Je voudrais faire mon mea culpa.

Ici même je me flagelle avec des orties et je me roule dans le goudron.

Quand Sandra nous a envoyé l'invitation pour fêter l'anniversaire de son blog et que j'ai découvert que nous allions passer 2.30 h dans un bus discographique tournant dans Paris... Je n'étais pas chaude chaude, je dois l'avouer.

Je n'aime ni les endroits confinés, ni être tassée dans une foule, ni la musique qui hurle dans mes oreilles (enfin plus maintenant) et la saturday night fever se déroule généralement désormais chez moi avec une tisane.

Je ne sors plus le samedi soir, c'est tellement mainstream. Je préfère m'ennuyer devant des programmes télés ineptes. Beaucoup plus élitiste comme attitude.

Enfin bref, tout ça pour dire que j'étais partie assez dubitative...

Et revenue... Totalement Ibizée (de retour d'Ibiza, pour les non-initiés)

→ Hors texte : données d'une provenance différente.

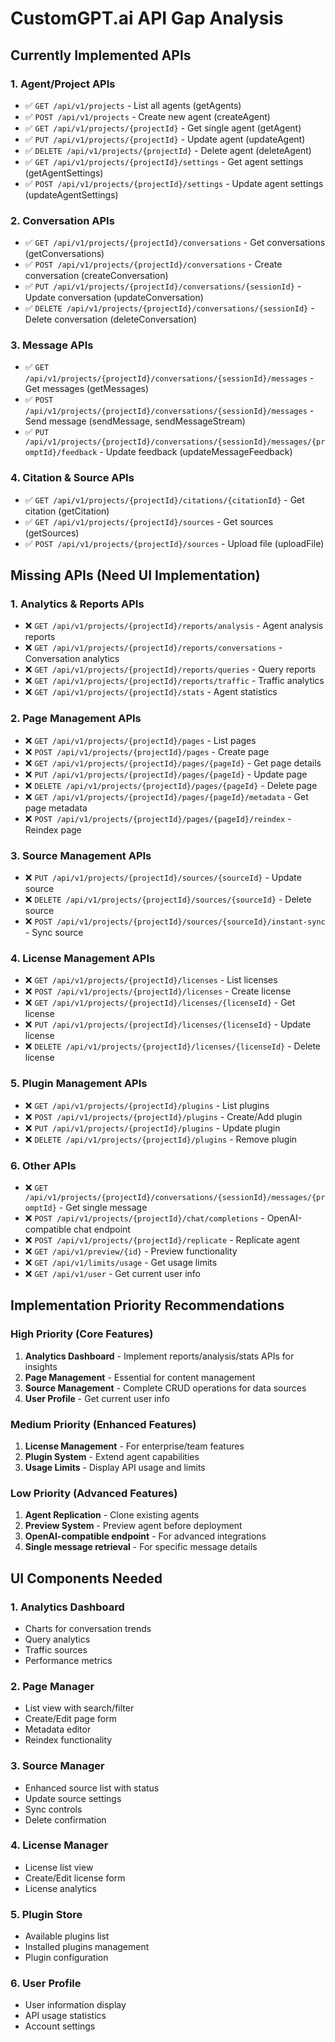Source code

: # CustomGPT.ai API Gap Analysis

## Currently Implemented APIs

### 1. Agent/Project APIs
- ✅ `GET /api/v1/projects` - List all agents (getAgents)
- ✅ `POST /api/v1/projects` - Create new agent (createAgent)
- ✅ `GET /api/v1/projects/{projectId}` - Get single agent (getAgent)
- ✅ `PUT /api/v1/projects/{projectId}` - Update agent (updateAgent)
- ✅ `DELETE /api/v1/projects/{projectId}` - Delete agent (deleteAgent)
- ✅ `GET /api/v1/projects/{projectId}/settings` - Get agent settings (getAgentSettings)
- ✅ `POST /api/v1/projects/{projectId}/settings` - Update agent settings (updateAgentSettings)

### 2. Conversation APIs
- ✅ `GET /api/v1/projects/{projectId}/conversations` - Get conversations (getConversations)
- ✅ `POST /api/v1/projects/{projectId}/conversations` - Create conversation (createConversation)
- ✅ `PUT /api/v1/projects/{projectId}/conversations/{sessionId}` - Update conversation (updateConversation)
- ✅ `DELETE /api/v1/projects/{projectId}/conversations/{sessionId}` - Delete conversation (deleteConversation)

### 3. Message APIs
- ✅ `GET /api/v1/projects/{projectId}/conversations/{sessionId}/messages` - Get messages (getMessages)
- ✅ `POST /api/v1/projects/{projectId}/conversations/{sessionId}/messages` - Send message (sendMessage, sendMessageStream)
- ✅ `PUT /api/v1/projects/{projectId}/conversations/{sessionId}/messages/{promptId}/feedback` - Update feedback (updateMessageFeedback)

### 4. Citation & Source APIs
- ✅ `GET /api/v1/projects/{projectId}/citations/{citationId}` - Get citation (getCitation)
- ✅ `GET /api/v1/projects/{projectId}/sources` - Get sources (getSources)
- ✅ `POST /api/v1/projects/{projectId}/sources` - Upload file (uploadFile)

## Missing APIs (Need UI Implementation)

### 1. Analytics & Reports APIs
- ❌ `GET /api/v1/projects/{projectId}/reports/analysis` - Agent analysis reports
- ❌ `GET /api/v1/projects/{projectId}/reports/conversations` - Conversation analytics
- ❌ `GET /api/v1/projects/{projectId}/reports/queries` - Query reports
- ❌ `GET /api/v1/projects/{projectId}/reports/traffic` - Traffic analytics
- ❌ `GET /api/v1/projects/{projectId}/stats` - Agent statistics

### 2. Page Management APIs
- ❌ `GET /api/v1/projects/{projectId}/pages` - List pages
- ❌ `POST /api/v1/projects/{projectId}/pages` - Create page
- ❌ `GET /api/v1/projects/{projectId}/pages/{pageId}` - Get page details
- ❌ `PUT /api/v1/projects/{projectId}/pages/{pageId}` - Update page
- ❌ `DELETE /api/v1/projects/{projectId}/pages/{pageId}` - Delete page
- ❌ `GET /api/v1/projects/{projectId}/pages/{pageId}/metadata` - Get page metadata
- ❌ `POST /api/v1/projects/{projectId}/pages/{pageId}/reindex` - Reindex page

### 3. Source Management APIs
- ❌ `PUT /api/v1/projects/{projectId}/sources/{sourceId}` - Update source
- ❌ `DELETE /api/v1/projects/{projectId}/sources/{sourceId}` - Delete source
- ❌ `POST /api/v1/projects/{projectId}/sources/{sourceId}/instant-sync` - Sync source

### 4. License Management APIs
- ❌ `GET /api/v1/projects/{projectId}/licenses` - List licenses
- ❌ `POST /api/v1/projects/{projectId}/licenses` - Create license
- ❌ `GET /api/v1/projects/{projectId}/licenses/{licenseId}` - Get license
- ❌ `PUT /api/v1/projects/{projectId}/licenses/{licenseId}` - Update license
- ❌ `DELETE /api/v1/projects/{projectId}/licenses/{licenseId}` - Delete license

### 5. Plugin Management APIs
- ❌ `GET /api/v1/projects/{projectId}/plugins` - List plugins
- ❌ `POST /api/v1/projects/{projectId}/plugins` - Create/Add plugin
- ❌ `PUT /api/v1/projects/{projectId}/plugins` - Update plugin
- ❌ `DELETE /api/v1/projects/{projectId}/plugins` - Remove plugin

### 6. Other APIs
- ❌ `GET /api/v1/projects/{projectId}/conversations/{sessionId}/messages/{promptId}` - Get single message
- ❌ `POST /api/v1/projects/{projectId}/chat/completions` - OpenAI-compatible chat endpoint
- ❌ `POST /api/v1/projects/{projectId}/replicate` - Replicate agent
- ❌ `GET /api/v1/preview/{id}` - Preview functionality
- ❌ `GET /api/v1/limits/usage` - Get usage limits
- ❌ `GET /api/v1/user` - Get current user info

## Implementation Priority Recommendations

### High Priority (Core Features)
1. **Analytics Dashboard** - Implement reports/analysis/stats APIs for insights
2. **Page Management** - Essential for content management
3. **Source Management** - Complete CRUD operations for data sources
4. **User Profile** - Get current user info

### Medium Priority (Enhanced Features)
1. **License Management** - For enterprise/team features
2. **Plugin System** - Extend agent capabilities
3. **Usage Limits** - Display API usage and limits

### Low Priority (Advanced Features)
1. **Agent Replication** - Clone existing agents
2. **Preview System** - Preview agent before deployment
3. **OpenAI-compatible endpoint** - For advanced integrations
4. **Single message retrieval** - For specific message details

## UI Components Needed

### 1. Analytics Dashboard
- Charts for conversation trends
- Query analytics
- Traffic sources
- Performance metrics

### 2. Page Manager
- List view with search/filter
- Create/Edit page form
- Metadata editor
- Reindex functionality

### 3. Source Manager
- Enhanced source list with status
- Update source settings
- Sync controls
- Delete confirmation

### 4. License Manager
- License list view
- Create/Edit license form
- License analytics

### 5. Plugin Store
- Available plugins list
- Installed plugins management
- Plugin configuration

### 6. User Profile
- User information display
- API usage statistics
- Account settings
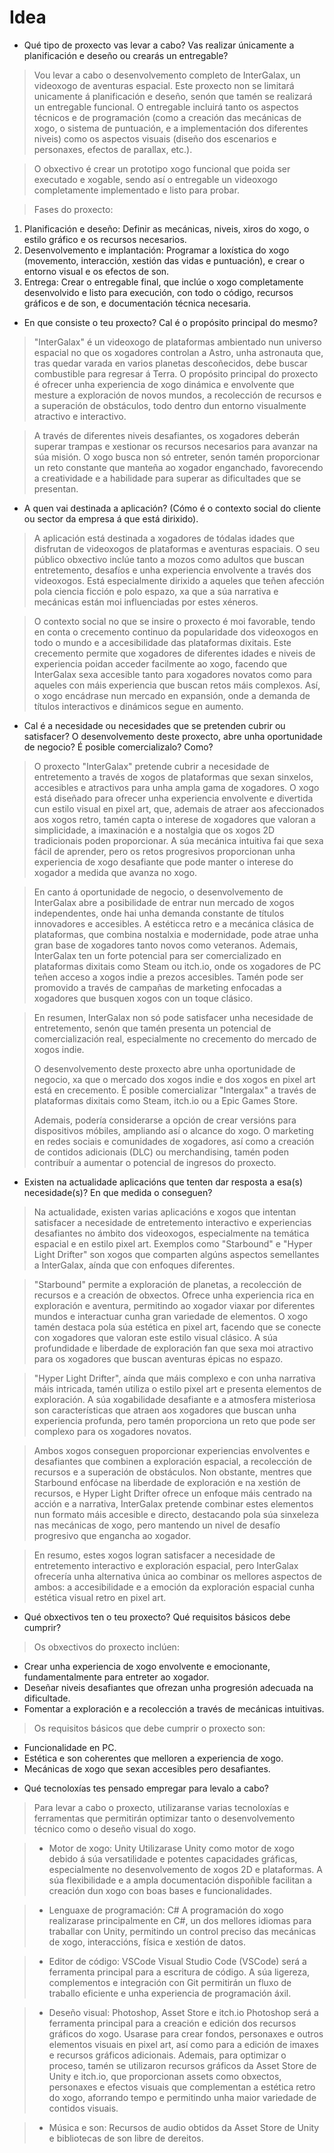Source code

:# Idea

* Qué tipo de proxecto vas levar a cabo? Vas realizar únicamente a planificación e deseño ou crearás un entregable?
>
> Vou levar a cabo o desenvolvemento completo de InterGalax, un videoxogo de aventuras espacial. Este proxecto non se limitará unicamente á planificación e deseño, senón que tamén se realizará un entregable funcional. O entregable incluirá tanto os aspectos técnicos e de programación (como a creación das mecánicas de xogo, o sistema de puntuación, e a implementación dos diferentes niveis) como os aspectos visuais (diseño dos escenarios e personaxes, efectos de parallax, etc.).

> O obxectivo é crear un prototipo xogo funcional que poida ser executado e xogable, sendo así o entregable un videoxogo completamente implementado e listo para probar.

> Fases do proxecto:

 1. Planificación e deseño: Definir as mecánicas, niveis, xiros do xogo, o estilo gráfico e os recursos necesarios.
 2. Desenvolvemento e implantación: Programar a loxística do xogo (movemento, interacción, xestión das vidas e puntuación), e crear o entorno visual e os efectos de son.
 3. Entrega: Crear o entregable final, que inclúe o xogo completamente desenvolvido e listo para execución, con todo o código, recursos gráficos e de son, e documentación técnica necesaria.
 >
* En que consiste o teu proxecto? Cal é o propósito principal do mesmo?
>
> "InterGalax" é un videoxogo de plataformas ambientado nun universo espacial no que os xogadores controlan a Astro, unha astronauta que, tras quedar varada en varios planetas descoñecidos, debe buscar combustible para regresar á Terra. O propósito principal do proxecto é ofrecer unha experiencia de xogo dinámica e envolvente que mesture a exploración de novos mundos, a recolección de recursos e a superación de obstáculos, todo dentro dun entorno visualmente atractivo e interactivo.

> A través de diferentes niveis desafiantes, os xogadores deberán superar trampas e xestionar os recursos necesarios para avanzar na súa misión. O xogo busca non só entreter, senón tamén proporcionar un reto constante que manteña ao xogador enganchado, favorecendo a creatividade e a habilidade para superar as dificultades que se presentan.
>
* A quen vai destinada a aplicación? (Cómo é o contexto social do cliente ou sector da empresa á que está dirixido).
> 
> A aplicación está destinada a xogadores de tódalas idades que disfrutan de videoxogos de plataformas e aventuras espaciais. O seu público obxectivo inclúe tanto a mozos como adultos que buscan entretemento, desafíos e unha experiencia envolvente a través dos videoxogos. Está especialmente dirixido a aqueles que teñen afección pola ciencia ficción e polo espazo, xa que a súa narrativa e mecánicas están moi influenciadas por estes xéneros.

> O contexto social no que se insire o proxecto é moi favorable, tendo en conta o crecemento continuo da popularidade dos videoxogos en todo o mundo e a accesibilidade das plataformas dixitais. Este crecemento permite que xogadores de diferentes idades e niveis de experiencia poidan acceder facilmente ao xogo, facendo que InterGalax sexa accesible tanto para xogadores novatos como para aqueles con máis experiencia que buscan retos máis complexos. Así, o xogo encádrase nun mercado en expansión, onde a demanda de títulos interactivos e dinámicos segue en aumento.
>
* Cal é a necesidade ou necesidades que se pretenden cubrir ou satisfacer? O desenvolvemento deste proxecto, abre unha oportunidade de negocio? É posible comercializalo? Como?
>
> O proxecto "InterGalax" pretende cubrir a necesidade de entretemento a través de xogos de plataformas que sexan sinxelos, accesibles e atractivos para unha ampla gama de xogadores. O xogo está diseñado para ofrecer unha experiencia envolvente e divertida cun estilo visual en pixel art, que, ademais de atraer aos afeccionados aos xogos retro, tamén capta o interese de xogadores que valoran a simplicidade, a imaxinación e a nostalgia que os xogos 2D tradicionais poden proporcionar. A súa mecánica intuitiva fai que sexa fácil de aprender, pero os retos progresivos proporcionan unha experiencia de xogo desafiante que pode manter o interese do xogador a medida que avanza no xogo.

> En canto á oportunidade de negocio, o desenvolvemento de InterGalax abre a posibilidade de entrar nun mercado de xogos independentes, onde hai unha demanda constante de títulos innovadores e accesibles. A estéticca retro e a mecánica clásica de plataformas, que combina nostalxia e modernidade, pode atrae unha gran base de xogadores tanto novos como veteranos. Ademais, InterGalax ten un forte potencial para ser comercializado en plataformas dixitais como Steam ou itch.io, onde os xogadores de PC teñen acceso a xogos indie a prezos accesibles. Tamén pode ser promovido a través de campañas de marketing enfocadas a xogadores que busquen xogos con un toque clásico.

> En resumen, InterGalax non só pode satisfacer unha necesidade de entretemento, senón que tamén presenta un potencial de comercialización real, especialmente no crecemento do mercado de xogos indie.
>
> O desenvolvemento deste proxecto abre unha oportunidade de negocio, xa que o mercado dos xogos indie e dos xogos en pixel art está en crecemento. É posible comercializar "Intergalax" a través de plataformas dixitais como Steam, itch.io ou a Epic Games Store.
>
> Ademais, podería considerarse a opción de crear versións para dispositivos móbiles, ampliando así o alcance do xogo. O marketing en redes sociais e comunidades de xogadores, así como a creación de contidos adicionais (DLC) ou merchandising, tamén poden contribuír a aumentar o potencial de ingresos do proxecto.
>
* Existen na actualidade aplicacións que tenten dar resposta a esa(s) necesidade(s)? En que medida o conseguen? 
>
> Na actualidade, existen varias aplicacións e xogos que intentan satisfacer a necesidade de entretemento interactivo e experiencias desafiantes no ámbito dos videoxogos, especialmente na temática espacial e en estilo pixel art. Exemplos como "Starbound" e "Hyper Light Drifter" son xogos que comparten algúns aspectos semellantes a InterGalax, aínda que con enfoques diferentes.

> "Starbound" permite a exploración de planetas, a recolección de recursos e a creación de obxectos. Ofrece unha experiencia rica en exploración e aventura, permitindo ao xogador viaxar por diferentes mundos e interactuar cunha gran variedade de elementos. O xogo tamén destaca pola súa estética en pixel art, facendo que se conecte con xogadores que valoran este estilo visual clásico. A súa profundidade e liberdade de exploración fan que sexa moi atractivo para os xogadores que buscan aventuras épicas no espazo.

> "Hyper Light Drifter", aínda que máis complexo e con unha narrativa máis intricada, tamén utiliza o estilo pixel art e presenta elementos de exploración. A súa xogabilidade desafiante e a atmosfera misteriosa son características que atraen aos xogadores que buscan unha experiencia profunda, pero tamén proporciona un reto que pode ser complexo para os xogadores novatos.

> Ambos xogos conseguen proporcionar experiencias envolventes e desafiantes que combinen a exploración espacial, a recolección de recursos e a superación de obstáculos. Non obstante, mentres que Starbound enfócase na liberdade de exploración e na xestión de recursos, e Hyper Light Drifter ofrece un enfoque máis centrado na acción e a narrativa, InterGalax pretende combinar estes elementos nun formato máis accesible e directo, destacando pola súa sinxeleza nas mecánicas de xogo, pero mantendo un nivel de desafío progresivo que engancha ao xogador.

> En resumo, estes xogos logran satisfacer a necesidade de entretemento interactivo e exploración espacial, pero InterGalax ofrecería unha alternativa única ao combinar os mellores aspectos de ambos: a accesibilidade e a emoción da exploración espacial cunha estética visual retro en pixel art.
> 
* Qué obxectivos ten o teu proxecto? Qué requisitos básicos debe cumprir?
>
> Os obxectivos do proxecto inclúen:

- Crear unha experiencia de xogo envolvente e emocionante, fundamentalmente para entreter ao xogador.
- Deseñar niveis desafiantes que ofrezan unha progresión adecuada na dificultade.
- Fomentar a exploración e a recolección a través de mecánicas intuitivas.
>
> Os requisitos básicos que debe cumprir o proxecto son:

- Funcionalidade en PC.
- Estética e son coherentes que melloren a experiencia de xogo.
- Mecánicas de xogo que sexan accesibles pero desafiantes.
>
* Qué tecnoloxías tes pensado empregar para levalo a cabo?
>
> Para levar a cabo o proxecto, utilizaranse varias tecnoloxías e ferramentas que permitirán optimizar tanto o desenvolvemento técnico como o deseño visual do xogo.

> - Motor de xogo: Unity
Utilizarase Unity como motor de xogo debido á súa versatilidade e potentes capacidades gráficas, especialmente no desenvolvemento de xogos 2D e plataformas. A súa flexibilidade e a ampla documentación dispoñible facilitan a creación dun xogo con boas bases e funcionalidades.

> - Lenguaxe de programación: C#
A programación do xogo realizarase principalmente en C#, un dos mellores idiomas para traballar con Unity, permitindo un control preciso das mecánicas de xogo, interaccións, física e xestión de datos.

> - Editor de código: VSCode
Visual Studio Code (VSCode) será a ferramenta principal para a escritura de código. A súa ligereza, complementos e integración con Git permitirán un fluxo de traballo eficiente e unha experiencia de programación áxil.

> - Deseño visual: Photoshop, Asset Store e itch.io
Photoshop será a ferramenta principal para a creación e edición dos recursos gráficos do xogo. Usarase para crear fondos, personaxes e outros elementos visuais en pixel art, así como para a edición de imaxes e recursos gráficos adicionais.
Ademais, para optimizar o proceso, tamén se utilizaron recursos gráficos da Asset Store de Unity e itch.io, que proporcionan assets como obxectos, personaxes e efectos visuais que complementan a estética retro do xogo, aforrando tempo e permitindo unha maior variedade de contidos visuais.


> - Música e son: Recursos de audio obtidos da Asset Store de Unity e bibliotecas de son libre de dereitos.
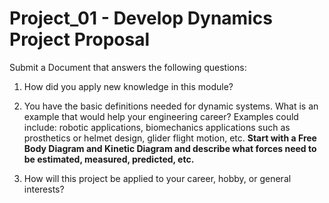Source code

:# Project_01 - Develop Dynamics Project Proposal

Submit a Document that answers the following questions:

1. How did you apply new knowledge in this module?

2. You have the basic definitions needed for dynamic systems. What is an
example that would help your engineering career? Examples could include:
robotic applications, biomechanics applications such as prosthetics or
helmet design, glider flight motion,  etc. **Start with a Free Body
Diagram and Kinetic Diagram and describe what forces need to be
estimated, measured, predicted, etc.**

3. How will this project be applied to your career, hobby, or general
   interests?

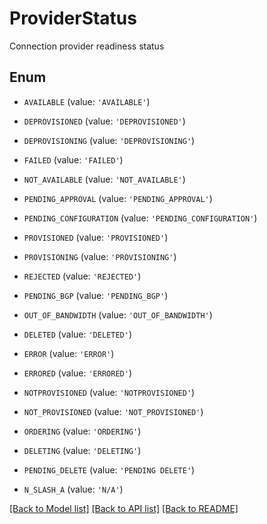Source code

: # ProviderStatus

Connection provider readiness status

## Enum

* `AVAILABLE` (value: `'AVAILABLE'`)

* `DEPROVISIONED` (value: `'DEPROVISIONED'`)

* `DEPROVISIONING` (value: `'DEPROVISIONING'`)

* `FAILED` (value: `'FAILED'`)

* `NOT_AVAILABLE` (value: `'NOT_AVAILABLE'`)

* `PENDING_APPROVAL` (value: `'PENDING_APPROVAL'`)

* `PENDING_CONFIGURATION` (value: `'PENDING_CONFIGURATION'`)

* `PROVISIONED` (value: `'PROVISIONED'`)

* `PROVISIONING` (value: `'PROVISIONING'`)

* `REJECTED` (value: `'REJECTED'`)

* `PENDING_BGP` (value: `'PENDING_BGP'`)

* `OUT_OF_BANDWIDTH` (value: `'OUT_OF_BANDWIDTH'`)

* `DELETED` (value: `'DELETED'`)

* `ERROR` (value: `'ERROR'`)

* `ERRORED` (value: `'ERRORED'`)

* `NOTPROVISIONED` (value: `'NOTPROVISIONED'`)

* `NOT_PROVISIONED` (value: `'NOT_PROVISIONED'`)

* `ORDERING` (value: `'ORDERING'`)

* `DELETING` (value: `'DELETING'`)

* `PENDING_DELETE` (value: `'PENDING DELETE'`)

* `N_SLASH_A` (value: `'N/A'`)

[[Back to Model list]](../README.md#documentation-for-models) [[Back to API list]](../README.md#documentation-for-api-endpoints) [[Back to README]](../README.md)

Parce que je peux vous assurer que 50 filles déchaînées, dopées au carambar et à l'Orangina (alcool interdit car voie publique) qui agitent des sticks fluorescents et trépignent sur du disco dans un bus roulant à travers Paris en faisant des oooooh et des aaaaah devant les monuments illuminés et en interpellant les badauds, c'est un souvenir assez inoubliable.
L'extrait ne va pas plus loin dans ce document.